[Problem requirements]: Your copy should repeat each record below exactly and contain no images.
[Opening Data for processing section]
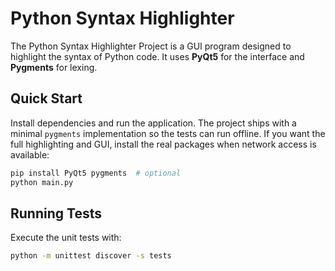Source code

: # Python Syntax Highlighter

The Python Syntax Highlighter Project is a GUI program designed to highlight the syntax of Python code. It uses **PyQt5** for the interface and **Pygments** for lexing.

## Quick Start
Install dependencies and run the application.  The project ships with a
minimal `pygments` implementation so the tests can run offline.  If you want
the full highlighting and GUI, install the real packages when network access is
available:

```bash
pip install PyQt5 pygments  # optional
python main.py
```

## Running Tests

Execute the unit tests with:

```bash
python -m unittest discover -s tests
```
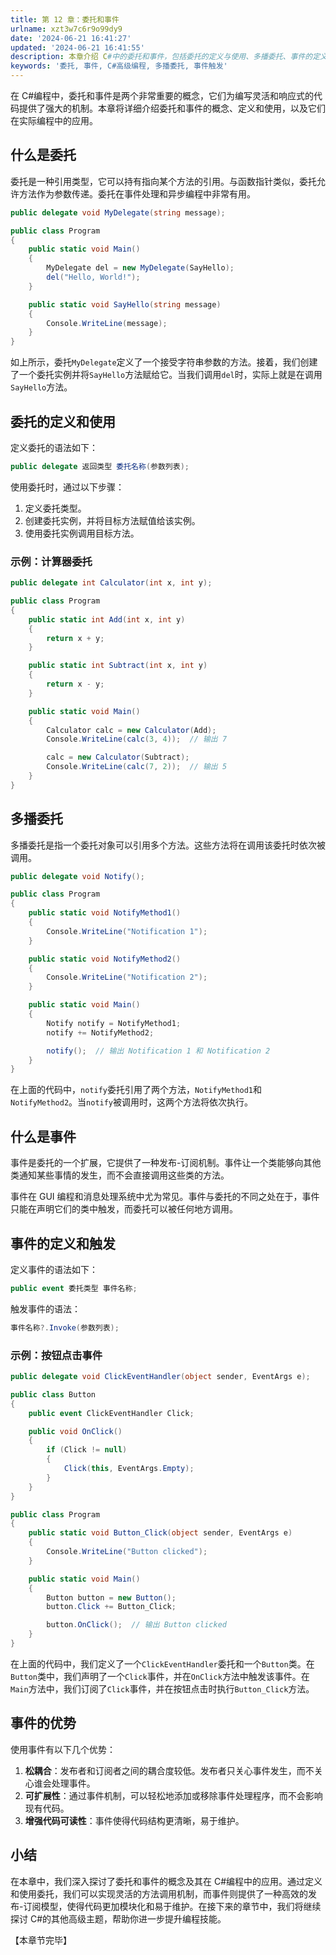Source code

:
 ```yaml
---
title: 第 12 章：委托和事件
urlname: xzt3w7c6r9o99dy9
date: '2024-06-21 16:41:27'
updated: '2024-06-21 16:41:55'
description: 本章介绍 C#中的委托和事件，包括委托的定义与使用、多播委托、事件的定义与触发等内容，帮助读者掌握这一重要编程概念。
keywords: '委托, 事件, C#高级编程, 多播委托, 事件触发'
---
```

在 C#编程中，委托和事件是两个非常重要的概念，它们为编写灵活和响应式的代码提供了强大的机制。本章将详细介绍委托和事件的概念、定义和使用，以及它们在实际编程中的应用。

## 什么是委托

委托是一种引用类型，它可以持有指向某个方法的引用。与函数指针类似，委托允许方法作为参数传递。委托在事件处理和异步编程中非常有用。

```csharp
public delegate void MyDelegate(string message);

public class Program
{
    public static void Main()
    {
        MyDelegate del = new MyDelegate(SayHello);
        del("Hello, World!");
    }

    public static void SayHello(string message)
    {
        Console.WriteLine(message);
    }
}
```

如上所示，委托`MyDelegate`定义了一个接受字符串参数的方法。接着，我们创建了一个委托实例并将`SayHello`方法赋给它。当我们调用`del`时，实际上就是在调用`SayHello`方法。

## 委托的定义和使用

定义委托的语法如下：

```csharp
public delegate 返回类型 委托名称(参数列表);
```

使用委托时，通过以下步骤：

1. 定义委托类型。
2. 创建委托实例，并将目标方法赋值给该实例。
3. 使用委托实例调用目标方法。

### 示例：计算器委托

```csharp
public delegate int Calculator(int x, int y);

public class Program
{
    public static int Add(int x, int y)
    {
        return x + y;
    }

    public static int Subtract(int x, int y)
    {
        return x - y;
    }

    public static void Main()
    {
        Calculator calc = new Calculator(Add);
        Console.WriteLine(calc(3, 4));  // 输出 7

        calc = new Calculator(Subtract);
        Console.WriteLine(calc(7, 2));  // 输出 5
    }
}
```

## 多播委托

多播委托是指一个委托对象可以引用多个方法。这些方法将在调用该委托时依次被调用。

```csharp
public delegate void Notify();

public class Program
{
    public static void NotifyMethod1()
    {
        Console.WriteLine("Notification 1");
    }

    public static void NotifyMethod2()
    {
        Console.WriteLine("Notification 2");
    }

    public static void Main()
    {
        Notify notify = NotifyMethod1;
        notify += NotifyMethod2;

        notify();  // 输出 Notification 1 和 Notification 2
    }
}
```

在上面的代码中，`notify`委托引用了两个方法，`NotifyMethod1`和`NotifyMethod2`。当`notify`被调用时，这两个方法将依次执行。

## 什么是事件

事件是委托的一个扩展，它提供了一种发布-订阅机制。事件让一个类能够向其他类通知某些事情的发生，而不会直接调用这些类的方法。

事件在 GUI 编程和消息处理系统中尤为常见。事件与委托的不同之处在于，事件只能在声明它们的类中触发，而委托可以被任何地方调用。

## 事件的定义和触发

定义事件的语法如下：

```csharp
public event 委托类型 事件名称;
```

触发事件的语法：

```csharp
事件名称?.Invoke(参数列表);
```

### 示例：按钮点击事件

```csharp
public delegate void ClickEventHandler(object sender, EventArgs e);

public class Button
{
    public event ClickEventHandler Click;

    public void OnClick()
    {
        if (Click != null)
        {
            Click(this, EventArgs.Empty);
        }
    }
}

public class Program
{
    public static void Button_Click(object sender, EventArgs e)
    {
        Console.WriteLine("Button clicked");
    }

    public static void Main()
    {
        Button button = new Button();
        button.Click += Button_Click;

        button.OnClick();  // 输出 Button clicked
    }
}
```

在上面的代码中，我们定义了一个`ClickEventHandler`委托和一个`Button`类。在`Button`类中，我们声明了一个`Click`事件，并在`OnClick`方法中触发该事件。在`Main`方法中，我们订阅了`Click`事件，并在按钮点击时执行`Button_Click`方法。


## 事件的优势

使用事件有以下几个优势：

1. **松耦合**：发布者和订阅者之间的耦合度较低。发布者只关心事件发生，而不关心谁会处理事件。
2. **可扩展性**：通过事件机制，可以轻松地添加或移除事件处理程序，而不会影响现有代码。
3. **增强代码可读性**：事件使得代码结构更清晰，易于维护。

## 小结

在本章中，我们深入探讨了委托和事件的概念及其在 C#编程中的应用。通过定义和使用委托，我们可以实现灵活的方法调用机制，而事件则提供了一种高效的发布-订阅模型，使得代码更加模块化和易于维护。在接下来的章节中，我们将继续探讨 C#的其他高级主题，帮助你进一步提升编程技能。

【本章节完毕】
[Closing Data for processing section]
[Exercise result]:
Source code

: # Python Syntax Highlighter

The Python Syntax Highlighter Project is a GUI program designed to highlight the syntax of Python code. It uses **PyQt5** for the interface and **Pygments** for lexing.

## Quick Start
Install dependencies and run the application.  The project ships with a
minimal `pygments` implementation so the tests can run offline.  If you want
the full highlighting and GUI, install the real packages when network access is
available:

```bash
pip install PyQt5 pygments  # optional
python main.py
```

## Running Tests

Execute the unit tests with:

```bash
python -m unittest discover -s tests
```
Source code

:
 ```yaml
---
title: 第 12 章：委托和事件
urlname: xzt3w7c6r9o99dy9
date: '2024-06-21 16:41:27'
updated: '2024-06-21 16:41:55'
description: 本章介绍 C#中的委托和事件，包括委托的定义与使用、多播委托、事件的定义与触发等内容，帮助读者掌握这一重要编程概念。
keywords: '委托, 事件, C#高级编程, 多播委托, 事件触发'
---
```

在 C#编程中，委托和事件是两个非常重要的概念，它们为编写灵活和响应式的代码提供了强大的机制。本章将详细介绍委托和事件的概念、定义和使用，以及它们在实际编程中的应用。

## 什么是委托

委托是一种引用类型，它可以持有指向某个方法的引用。与函数指针类似，委托允许方法作为参数传递。委托在事件处理和异步编程中非常有用。

```csharp
public delegate void MyDelegate(string message);

public class Program
{
    public static void Main()
    {
        MyDelegate del = new MyDelegate(SayHello);
        del("Hello, World!");
    }

    public static void SayHello(string message)
    {
        Console.WriteLine(message);
    }
}
```

如上所示，委托`MyDelegate`定义了一个接受字符串参数的方法。接着，我们创建了一个委托实例并将`SayHello`方法赋给它。当我们调用`del`时，实际上就是在调用`SayHello`方法。

## 委托的定义和使用

定义委托的语法如下：

```csharp
public delegate 返回类型 委托名称(参数列表);
```

使用委托时，通过以下步骤：

1. 定义委托类型。
2. 创建委托实例，并将目标方法赋值给该实例。
3. 使用委托实例调用目标方法。

### 示例：计算器委托

```csharp
public delegate int Calculator(int x, int y);

public class Program
{
    public static int Add(int x, int y)
    {
        return x + y;
    }

    public static int Subtract(int x, int y)
    {
        return x - y;
    }

    public static void Main()
    {
        Calculator calc = new Calculator(Add);
        Console.WriteLine(calc(3, 4));  // 输出 7

        calc = new Calculator(Subtract);
        Console.WriteLine(calc(7, 2));  // 输出 5
    }
}
```

## 多播委托

多播委托是指一个委托对象可以引用多个方法。这些方法将在调用该委托时依次被调用。

```csharp
public delegate void Notify();

public class Program
{
    public static void NotifyMethod1()
    {
        Console.WriteLine("Notification 1");
    }

    public static void NotifyMethod2()
    {
        Console.WriteLine("Notification 2");
    }

    public static void Main()
    {
        Notify notify = NotifyMethod1;
        notify += NotifyMethod2;

        notify();  // 输出 Notification 1 和 Notification 2
    }
}
```

在上面的代码中，`notify`委托引用了两个方法，`NotifyMethod1`和`NotifyMethod2`。当`notify`被调用时，这两个方法将依次执行。

## 什么是事件

事件是委托的一个扩展，它提供了一种发布-订阅机制。事件让一个类能够向其他类通知某些事情的发生，而不会直接调用这些类的方法。

事件在 GUI 编程和消息处理系统中尤为常见。事件与委托的不同之处在于，事件只能在声明它们的类中触发，而委托可以被任何地方调用。

## 事件的定义和触发

定义事件的语法如下：

```csharp
public event 委托类型 事件名称;
```

触发事件的语法：

```csharp
事件名称?.Invoke(参数列表);
```

### 示例：按钮点击事件

```csharp
public delegate void ClickEventHandler(object sender, EventArgs e);

public class Button
{
    public event ClickEventHandler Click;

    public void OnClick()
    {
        if (Click != null)
        {
            Click(this, EventArgs.Empty);
        }
    }
}

public class Program
{
    public static void Button_Click(object sender, EventArgs e)
    {
        Console.WriteLine("Button clicked");
    }

    public static void Main()
    {
        Button button = new Button();
        button.Click += Button_Click;

        button.OnClick();  // 输出 Button clicked
    }
}
```

在上面的代码中，我们定义了一个`ClickEventHandler`委托和一个`Button`类。在`Button`类中，我们声明了一个`Click`事件，并在`OnClick`方法中触发该事件。在`Main`方法中，我们订阅了`Click`事件，并在按钮点击时执行`Button_Click`方法。


## 事件的优势

使用事件有以下几个优势：

1. **松耦合**：发布者和订阅者之间的耦合度较低。发布者只关心事件发生，而不关心谁会处理事件。
2. **可扩展性**：通过事件机制，可以轻松地添加或移除事件处理程序，而不会影响现有代码。
3. **增强代码可读性**：事件使得代码结构更清晰，易于维护。

## 小结

在本章中，我们深入探讨了委托和事件的概念及其在 C#编程中的应用。通过定义和使用委托，我们可以实现灵活的方法调用机制，而事件则提供了一种高效的发布-订阅模型，使得代码更加模块化和易于维护。在接下来的章节中，我们将继续探讨 C#的其他高级主题，帮助你进一步提升编程技能。

【本章节完毕】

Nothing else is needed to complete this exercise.